2010-07-01 / Columns

With Your Permission

How fragile are our ‘freedoms’?
The papers are still full of reports about the aftermath of last weekend’s unruliness, and there are still writings about those people still untangling themselves from sudden and unwarranted incarceration.

The news on the radio continues to worry over the sins or otherwise of the rioters and the police. However, there is little in the papers or on the news a mere two days after the fact about the accomplishments of the gathering of the clans in Toronto – the members of the G20.

So, what did they accomplish? What was achieved for all the money and chaos?

Between the honest people who came to use the moment of attention of the world’s press to protest, to point out the many defects of how the world is run – between them and the not-so-honest politicians who came to say how the world is going to be run – what was achieved?
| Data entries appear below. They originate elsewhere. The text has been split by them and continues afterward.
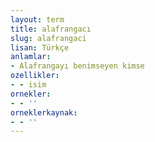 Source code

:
 ```yaml
---
layout: term
title: alafrangacı
slug: alafrangaci
lisan: Türkçe
anlamlar:
- Alafrangayı benimseyen kimse
ozellikler:
- - isim
ornekler:
- - ''
orneklerkaynak:
- - ''
---
```

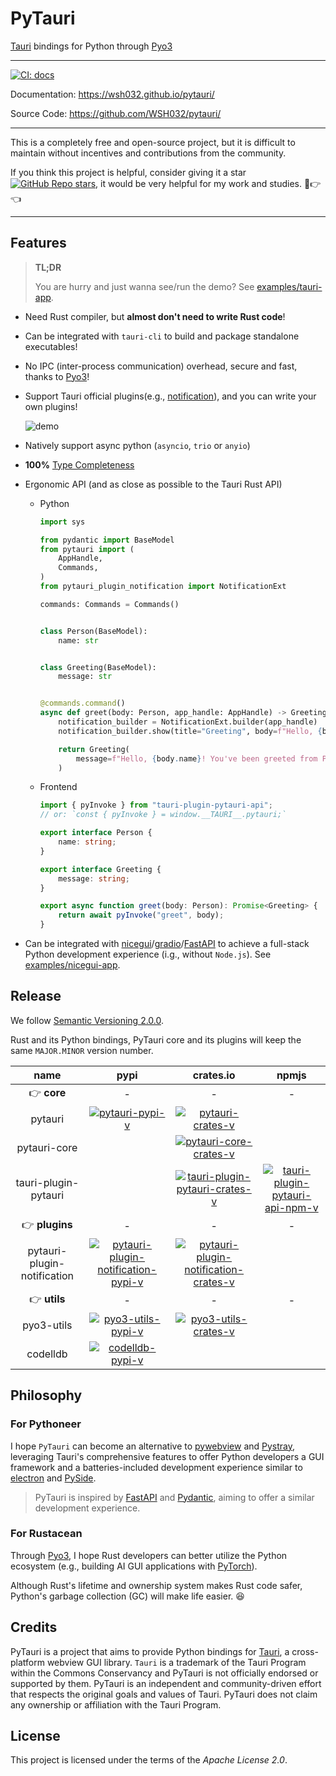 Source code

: <!-- The content will be also use in `docs/index.md` by `pymdownx.snippets` -->
<!-- Do not use any **relative link** and  **GitHub-specific syntax** ！-->
<!-- Do not rename or move the file -->

# PyTauri

[Tauri] bindings for Python through [Pyo3]

[Tauri]: https://github.com/tauri-apps/tauri
[Pyo3]: https://github.com/PyO3/pyo3

---

[![CI: docs]][CI: docs#link]

Documentation: <https://wsh032.github.io/pytauri/>

Source Code: <https://github.com/WSH032/pytauri/>

[CI: docs]: https://github.com/WSH032/pytauri/actions/workflows/docs.yml/badge.svg
[CI: docs#link]: https://github.com/WSH032/pytauri/actions/workflows/docs.yml

---

This is a completely free and open-source project, but it is difficult to maintain without incentives and contributions from the community.

If you think this project is helpful, consider giving it a star [![GitHub Repo stars]][Github Repo], it would be very helpful for my work and studies. 🥺👉👈

[GitHub Repo stars]: https://img.shields.io/github/stars/wsh032/pytauri?style=social
[Github Repo]: https://github.com/WSH032/pytauri

---

## Features

> **TL;DR**
>
> You are hurry and just wanna see/run the demo? See [examples/tauri-app](https://github.com/WSH032/pytauri/tree/main/examples/tauri-app).

[notification]: https://docs.rs/tauri-plugin-notification/latest/tauri_plugin_notification/

- Need Rust compiler, but **almost don't need to write Rust code**!
- Can be integrated with `tauri-cli` to build and package standalone executables!
- No IPC (inter-process communication) overhead, secure and fast, thanks to [Pyo3]!
- Support Tauri official plugins(e.g., [notification]), and you can write your own plugins!

    ![demo](https://github.com/user-attachments/assets/14ad5b51-b333-4d80-b04b-af72c4179571)

- Natively support async python (`asyncio`, `trio` or `anyio`)
- **100%** [Type Completeness](https://microsoft.github.io/pyright/#/typed-libraries?id=type-completeness)
- Ergonomic API (and as close as possible to the Tauri Rust API)
    - Python

        ```python
        import sys

        from pydantic import BaseModel
        from pytauri import (
            AppHandle,
            Commands,
        )
        from pytauri_plugin_notification import NotificationExt

        commands: Commands = Commands()


        class Person(BaseModel):
            name: str


        class Greeting(BaseModel):
            message: str


        @commands.command()
        async def greet(body: Person, app_handle: AppHandle) -> Greeting:
            notification_builder = NotificationExt.builder(app_handle)
            notification_builder.show(title="Greeting", body=f"Hello, {body.name}!")

            return Greeting(
                message=f"Hello, {body.name}! You've been greeted from Python {sys.version}!"
            )
        ```

    - Frontend

        ```ts
        import { pyInvoke } from "tauri-plugin-pytauri-api";
        // or: `const { pyInvoke } = window.__TAURI__.pytauri;`

        export interface Person {
            name: string;
        }

        export interface Greeting {
            message: string;
        }

        export async function greet(body: Person): Promise<Greeting> {
            return await pyInvoke("greet", body);
        }
        ```

- Can be integrated with [nicegui]/[gradio]/[FastAPI] to achieve a full-stack Python development experience (i.g., without `Node.js`). See [examples/nicegui-app](https://github.com/WSH032/pytauri/tree/main/examples/nicegui-app).

## Release

We follow [Semantic Versioning 2.0.0](https://semver.org/).

Rust and its Python bindings, PyTauri core and its plugins will keep the same `MAJOR.MINOR` version number.

| name | pypi | crates.io | npmjs |
|:-------:|:----:|:---------:|:-----:|
| 👉 **core** | - | - | - |
| pytauri | [![pytauri-pypi-v]][pytauri-pypi] | [![pytauri-crates-v]][pytauri-crates] | |
| pytauri-core | | [![pytauri-core-crates-v]][pytauri-core-crates] | |
| tauri-plugin-pytauri | | [![tauri-plugin-pytauri-crates-v]][tauri-plugin-pytauri-crates] | [![tauri-plugin-pytauri-api-npm-v]][tauri-plugin-pytauri-api-npm] |
| 👉 **plugins** | - | - | - |
| pytauri-plugin-notification | [![pytauri-plugin-notification-pypi-v]][pytauri-plugin-notification-pypi] | [![pytauri-plugin-notification-crates-v]][pytauri-plugin-notification-crates] | |
| 👉 **utils** | - | - | - |
| pyo3-utils | [![pyo3-utils-pypi-v]][pyo3-utils-pypi] | [![pyo3-utils-crates-v]][pyo3-utils-crates] | |
| codelldb | [![codelldb-pypi-v]][codelldb-pypi] | | |

[pytauri-pypi-v]: https://img.shields.io/pypi/v/pytauri
[pytauri-pypi]: https://pypi.org/project/pytauri
[pytauri-crates-v]: https://img.shields.io/crates/v/pytauri
[pytauri-crates]: https://crates.io/crates/pytauri
[pytauri-core-crates-v]: https://img.shields.io/crates/v/pytauri-core
[pytauri-core-crates]: https://crates.io/crates/pytauri-core
[tauri-plugin-pytauri-crates-v]: https://img.shields.io/crates/v/tauri-plugin-pytauri
[tauri-plugin-pytauri-crates]: https://crates.io/crates/tauri-plugin-pytauri
[tauri-plugin-pytauri-api-npm-v]:https://img.shields.io/npm/v/tauri-plugin-pytauri-api
[tauri-plugin-pytauri-api-npm]: https://www.npmjs.com/package/tauri-plugin-pytauri-api
[pytauri-plugin-notification-pypi-v]: https://img.shields.io/pypi/v/pytauri-plugin-notification
[pytauri-plugin-notification-pypi]: https://pypi.org/project/pytauri-plugin-notification
[pytauri-plugin-notification-crates-v]: https://img.shields.io/crates/v/pytauri-plugin-notification
[pytauri-plugin-notification-crates]: https://crates.io/crates/pytauri-plugin-notification
[pyo3-utils-pypi-v]: https://img.shields.io/pypi/v/pyo3-utils
[pyo3-utils-pypi]: https://pypi.org/project/pyo3-utils
[pyo3-utils-crates-v]: https://img.shields.io/crates/v/pyo3-utils
[pyo3-utils-crates]: https://crates.io/crates/pyo3-utils
[codelldb-pypi-v]: https://img.shields.io/pypi/v/codelldb
[codelldb-pypi]: https://pypi.org/project/codelldb

## Philosophy

### For Pythoneer

I hope `PyTauri` can become an alternative to [pywebview] and [Pystray], leveraging Tauri's comprehensive features to offer Python developers a GUI framework and a batteries-included development experience similar to [electron] and [PySide].

> PyTauri is inspired by [FastAPI] and [Pydantic], aiming to offer a similar development experience.

### For Rustacean

Through [Pyo3], I hope Rust developers can better utilize the Python ecosystem (e.g., building AI GUI applications with [PyTorch]).

Although Rust's lifetime and ownership system makes Rust code safer, Python's garbage collection (GC) will make life easier. 😆

[pywebview]: https://github.com/r0x0r/pywebview
[Pystray]: https://github.com/moses-palmer/pystray
[electron]: https://github.com/electron/electron
[PySide]: https://wiki.qt.io/Qt_for_Python
[FastAPI]: https://github.com/fastapi/fastapi
[Pydantic]: https://github.com/pydantic/pydantic
[PyTorch]: https://github.com/pytorch/pytorch
[nicegui]: https://github.com/zauberzeug/nicegui
[gradio]: https://github.com/gradio-app/gradio

## Credits

PyTauri is a project that aims to provide Python bindings for [Tauri], a cross-platform webview GUI library. `Tauri` is a trademark of the Tauri Program within the Commons Conservancy and PyTauri is not officially endorsed or supported by them. PyTauri is an independent and community-driven effort that respects the original goals and values of Tauri. PyTauri does not claim any ownership or affiliation with the Tauri Program.

## License

This project is licensed under the terms of the *Apache License 2.0*.
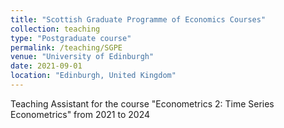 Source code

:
 ```yaml
---
title: "Scottish Graduate Programme of Economics Courses"
collection: teaching
type: "Postgraduate course"
permalink: /teaching/SGPE
venue: "University of Edinburgh"
date: 2021-09-01
location: "Edinburgh, United Kingdom"
---
```


Teaching Assistant for the course "Econometrics 2: Time Series Econometrics" from 2021 to 2024
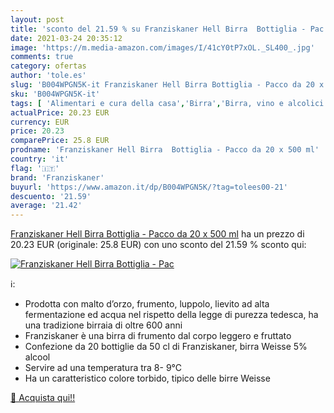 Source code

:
 ```yaml
---
layout: post
title: 'sconto del 21.59 % su Franziskaner Hell Birra  Bottiglia - Pac  '
date: 2021-03-24 20:35:12
image: 'https://m.media-amazon.com/images/I/41cY0tP7xOL._SL400_.jpg'
comments: true
category: ofertas
author: 'tole.es'
slug: 'B004WPGN5K-it Franziskaner Hell Birra Bottiglia - Pacco da 20 x 500 ml'
sku: 'B004WPGN5K-it'
tags: [ 'Alimentari e cura della casa','Birra','Birra, vino e alcolici','franziskaner', ]
actualPrice: 20.23 EUR
currency: EUR
price: 20.23
comparePrice: 25.8 EUR
prodname: 'Franziskaner Hell Birra  Bottiglia - Pacco da 20 x 500 ml'
country: 'it'
flag: '🇮🇹'
brand: 'Franziskaner'
buyurl: 'https://www.amazon.it/dp/B004WPGN5K/?tag=tolees00-21'
descuento: '21.59'
average: '21.42'
---
```


[Franziskaner Hell Birra  Bottiglia - Pacco da 20 x 500 ml](https://www.amazon.it/dp/B004WPGN5K/?tag=tolees00-21) ha un prezzo di 20.23 EUR (originale: 25.8 EUR) con uno sconto del 21.59 % sconto qui:

[![Franziskaner Hell Birra  Bottiglia - Pac](https://m.media-amazon.com/images/I/41cY0tP7xOL._SL400_.jpg)](https://www.amazon.it/dp/B004WPGN5K/?tag=tolees00-21)

ℹ️:

- Prodotta con malto d’orzo, frumento, luppolo, lievito ad alta fermentazione ed acqua nel rispetto della legge di purezza tedesca, ha una tradizione birraia di oltre 600 anni
- Franziskaner è una birra di frumento dal corpo leggero e fruttato
- Confezione da 20 bottiglie da 50 cl di Franziskaner, birra Weisse 5% alcool
- Servire ad una temperatura tra 8- 9°C
- Ha un caratteristico colore torbido, tipico delle birre Weisse

[🛒 Acquista qui!!](https://www.amazon.it/dp/B004WPGN5K/?tag=tolees00-21)
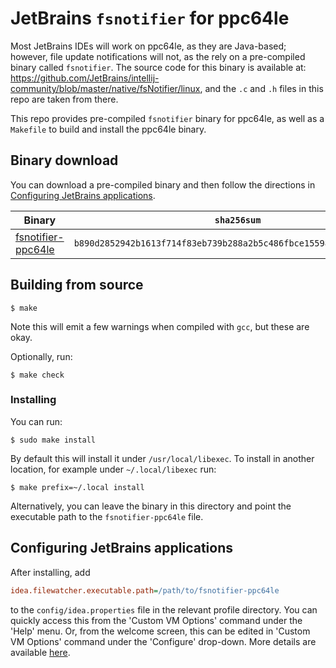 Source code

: # JetBrains `fsnotifier` for ppc64le

Most JetBrains IDEs will work on ppc64le, as they are Java-based; however,
file update notifications will not, as the rely on a pre-compiled binary
called `fsnotifier`. The source code for this binary is available at:
<https://github.com/JetBrains/intellij-community/blob/master/native/fsNotifier/linux>,
and the `.c` and `.h` files in this repo are taken from there.

This repo provides pre-compiled `fsnotifier` binary for ppc64le, as well as
a `Makefile` to build and install the ppc64le binary.

## Binary download

You can download a pre-compiled binary and then follow the directions in
[Configuring JetBrains applications](#configuring-jetbrains-applications).

| Binary | `sha256sum` |
|--------|-------------|
| [fsnotifier-ppc64le](https://github.com/vddvss/fsnotifier-ppc64le/releases/20190907.1708/fsnotifier-ppc64le) | `b890d2852942b1613f714f83eb739b288a2b5c486fbce155986db5782f29ae5b` |

## Building from source

```
$ make
```

Note this will emit a few warnings when compiled with `gcc`, but these are okay.

Optionally, run:

```
$ make check
```

### Installing

You can run:

```
$ sudo make install
```

By default this will install it under `/usr/local/libexec`. To install in
another location, for example under `~/.local/libexec` run:

```
$ make prefix=~/.local install
```

Alternatively, you can leave the binary in this directory and point the
executable path to the `fsnotifier-ppc64le` file.

## Configuring JetBrains applications

After installing, add

```ini
idea.filewatcher.executable.path=/path/to/fsnotifier-ppc64le
```

to the `config/idea.properties` file in the relevant profile directory. You
can quickly access this from the 'Custom VM Options' command under the 'Help'
menu. Or, from the welcome screen, this can be edited in 'Custom VM Options'
command under the 'Configure' drop-down. More details are available
[here](https://www.jetbrains.com/help/idea/tuning-the-ide.html#configure-platform-properties).
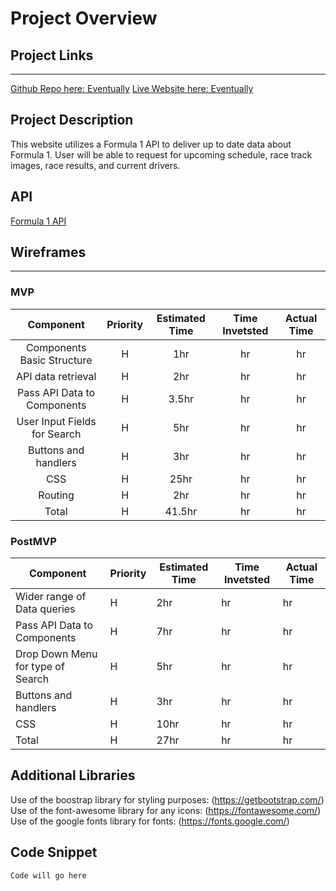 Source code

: # Project Overview



## Project Links
------
[Github Repo here: Eventually]()
[Live Website here: Eventually]()




## Project Description

This website utilizes a Formula 1 API to deliver up to date data about Formula 1. User will be able to request for upcoming schedule, race track images, race results, and current drivers.

## API

[Formula 1 API](http://ergast.com/mrd/)


## Wireframes

------




### MVP


| Component                    | Priority | Estimated Time | Time Invetsted | Actual Time |
|:------------------------------:|:----------:|:----------------:|:----------------:|:-------------:|
| Components Basic Structure   | H        | 1hr            | hr             | hr          |
| API data retrieval           | H        | 2hr            | hr             | hr          |
| Pass API Data to Components  | H        | 3.5hr          | hr             | hr          |
| User Input Fields for Search | H        | 5hr            | hr             | hr          |
|  Buttons and handlers        | H        | 3hr            | hr             | hr          |
| CSS                          | H        | 25hr           | hr             | hr          |
| Routing                      | H        | 2hr            | hr             | hr          |
| Total                        | H        | 41.5hr         | hr             | hr          |



### PostMVP

| Component                         | Priority | Estimated Time | Time Invetsted | Actual Time |
|-----------------------------------|----------|----------------|----------------|-------------|
| Wider range of Data queries       | H        | 2hr            | hr             | hr          |
| Pass API Data to Components       | H        | 7hr            | hr             | hr          |
| Drop Down Menu for type of Search | H        | 5hr            | hr             | hr          |
|  Buttons and handlers             | H        | 3hr            | hr             | hr          |
| CSS                               | H        | 10hr           | hr             | hr          |
| Total                             | H        | 27hr           | hr             | hr          |



## Additional Libraries

Use of the boostrap library for styling purposes:  (https://getbootstrap.com/)
Use of the font-awesome library for any icons:  (https://fontawesome.com/)
Use of the google fonts library for fonts:  (https://fonts.google.com/)


## Code Snippet

```javascript
Code will go here
``` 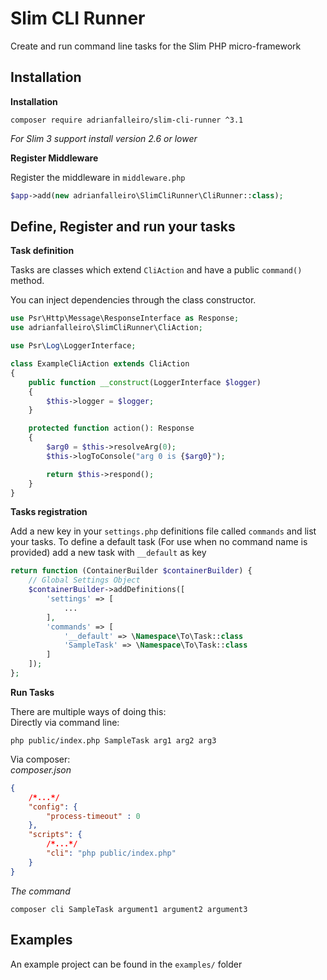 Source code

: # Slim CLI Runner

Create and run command line tasks for the Slim PHP micro-framework

## Installation

**Installation**

```
composer require adrianfalleiro/slim-cli-runner ^3.1
```

*For Slim 3 support install version 2.6 or lower*

**Register Middleware**

Register the middleware in `middleware.php`

```php
$app->add(new adrianfalleiro\SlimCliRunner\CliRunner::class);
```

## Define, Register and run your tasks

**Task definition**

Tasks are classes which extend `CliAction` and have a public `command()` method.

You can inject dependencies through the class constructor.

```php
use Psr\Http\Message\ResponseInterface as Response;
use adrianfalleiro\SlimCliRunner\CliAction;

use Psr\Log\LoggerInterface;

class ExampleCliAction extends CliAction
{
    public function __construct(LoggerInterface $logger)
    {
        $this->logger = $logger;
    }

    protected function action(): Response
    {
        $arg0 = $this->resolveArg(0);
        $this->logToConsole("arg 0 is {$arg0}");

        return $this->respond();
    }
}
```

**Tasks registration**

Add a new key in your `settings.php` definitions file called `commands` and list your tasks.
To define a default task (For use when no command name is provided) add a new task with `__default` as key

```php
return function (ContainerBuilder $containerBuilder) {
    // Global Settings Object
    $containerBuilder->addDefinitions([
        'settings' => [
            ...
        ],
        'commands' => [
            '__default' => \Namespace\To\Task::class
            'SampleTask' => \Namespace\To\Task::class
        ]
    ]);
};
```

**Run Tasks**

There are multiple ways of doing this:  
Directly via command line:

```
php public/index.php SampleTask arg1 arg2 arg3
```

Via composer:  
_composer.json_

```json
{
    /*...*/
    "config": {
        "process-timeout" : 0
    },
    "scripts": {
        /*...*/
        "cli": "php public/index.php"
    }
}
```

_The command_

```
composer cli SampleTask argument1 argument2 argument3
```

## Examples

An example project can be found in the `examples/` folder
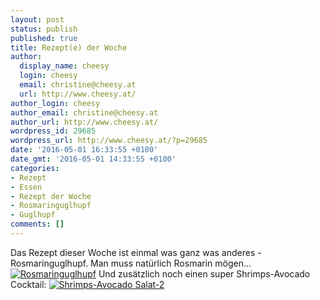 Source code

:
 ```yaml
---
layout: post
status: publish
published: true
title: Rezept(e) der Woche
author:
  display_name: cheesy
  login: cheesy
  email: christine@cheesy.at
  url: http://www.cheesy.at/
author_login: cheesy
author_email: christine@cheesy.at
author_url: http://www.cheesy.at/
wordpress_id: 29685
wordpress_url: http://www.cheesy.at/?p=29685
date: '2016-05-01 16:33:55 +0100'
date_gmt: '2016-05-01 14:33:55 +0100'
categories:
- Rezept
- Essen
- Rezept der Woche
- Rosmaringuglhupf
- Guglhupf
comments: []
---
```

Das Rezept dieser Woche ist einmal was ganz was anderes - Rosmaringuglhupf. Man muss natürlich Rosmarin mögen...
[![Rosmaringuglhupf](http://www.cheesy.at/wp-content/uploads/Rosmaringuglhupf.jpg)](http://www.cheesy.at/rezepte/kuchen-und-torten/rosmaringuglhupf/)
Und zusätzlich noch einen super Shrimps-Avocado Cocktail:
[![Shrimps-Avocado Salat-2](http://www.cheesy.at/wp-content/uploads/Shrimps-Avocado-Salat-2.jpg)](http://www.cheesy.at/rezepte/vorspeisen-und-suppen/shrimps-salat-mit-avocado/)
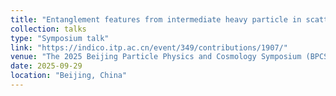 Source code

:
 ```yaml
---
title: "Entanglement features from intermediate heavy particle in scattering"
collection: talks
type: "Symposium talk"
link: "https://indico.itp.ac.cn/event/349/contributions/1907/"
venue: "The 2025 Beijing Particle Physics and Cosmology Symposium (BPCS 2025)"
date: 2025-09-29
location: "Beijing, China"
---
```

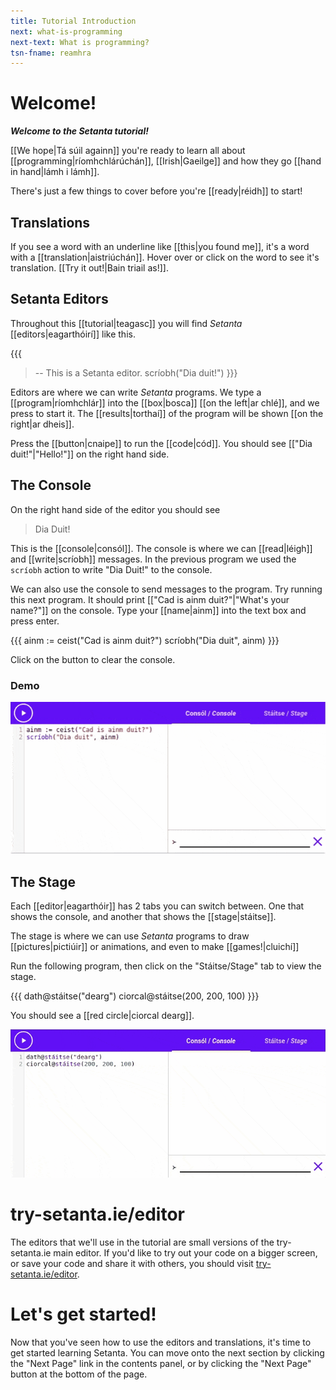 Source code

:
 ```yaml
---
title: Tutorial Introduction
next: what-is-programming
next-text: What is programming?
tsn-fname: reamhra
---
```


# Welcome!

**_Welcome to the *Setanta* tutorial!_**

[[We hope|Tá súil againn]] you're ready to learn all about [[programming|ríomhchlárúchán]], [[Irish|Gaeilge]] and how they go [[hand in hand|lámh i lámh]].

There's just a few things to cover before you're [[ready|réidh]] to start!

## Translations

If you see a word with an underline like [[this|you found me]], it's a word with a
[[translation|aistriúchán]].
Hover over or click on the word to see it's translation. [[Try it out!|Bain triail as!]].

## Setanta Editors

Throughout this [[tutorial|teagasc]] you will find *Setanta* [[editors|eagarthóirí]] like this.

{{{
>-- This is a Setanta editor.
scríobh("Dia duit!")
}}}

Editors are where we can write *Setanta* programs. We type a [[program|ríomhchlár]] into the [[box|bosca]] [[on the left|ar chlé]], and we press <iron-icon class="play" icon="av:play-arrow"></iron-icon> to start it.
The [[results|torthaí]] of the program will be shown [[on the right|ar dheis]].

Press the <iron-icon class="play" icon="av:play-arrow"></iron-icon> [[button|cnaipe]] to run the [[code|cód]].
You should see [["Dia duit!"|&quot;Hello!&quot;]] on the right hand side.

## The Console

On the right hand side of the editor you should see

> Dia Duit!

This is the [[console|consól]]. The console is where we can [[read|léigh]] and [[write|scríobh]] messages. In the previous program we used the `scríobh` action to write "Dia Duit!" to the console.

We can also use the console to send messages to the program. Try running this next program. It should print [["Cad is ainm duit?"|&quot;What's your name?&quot;]] on the console. Type your [[name|ainm]] into the text box and press enter.

{{{
ainm := ceist("Cad is ainm duit?")
scríobh("Dia duit", ainm)
}}}

Click on the <iron-icon class="clear" icon="icons:clear"></iron-icon> button to clear the console.

### Demo 

![Entering your name](assets/intro-name.gif)

## The Stage

Each [[editor|eagarthóir]] has 2 tabs you can switch between. One that shows the console, and another that shows the [[stage|stáitse]].

The stage is where we can use *Setanta* programs to draw [[pictures|pictiúir]] or animations, and even to make [[games!|cluichí]]

Run the following program, then click on the "Stáitse/Stage" tab to view the stage.

{{{
dath@stáitse("dearg")
ciorcal@stáitse(200, 200, 100)
}}}

You should see a [[red circle|ciorcal dearg]].

![Red Circle](assets/circle-red.gif)

# try-setanta.ie/editor

The editors that we'll use in the tutorial are small versions of the try-setanta.ie main editor. If you'd like to try out your code on a bigger screen, or save your code and share it with others, you should visit [try-setanta.ie/editor](https://try-setanta.ie/editor).

# Let's get started!

Now that you've seen how to use the editors and translations, it's time to get started learning Setanta. You can move onto the next section by clicking the "Next Page" link in the contents panel, or by clicking the "Next Page" button at the bottom of the page.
The protesters did not have the chance to air their messages to the world’s press, for the “hooligans” and the cops were the only ones getting attention – and they are still mainly getting the media’s attention.

What did we learn from all this trouble and expense? I will tell you: we learned, for sure, how fragile is our so-called freedom. We have boasted, rightly as I thought until this past weekend, about our freedoms: of speech, of movement, of expression.

But Toronto was a city under the grips of martial law and, in fact, this could have been applied to any city in the country, for the very same reason – that the G20 was being held in Canada.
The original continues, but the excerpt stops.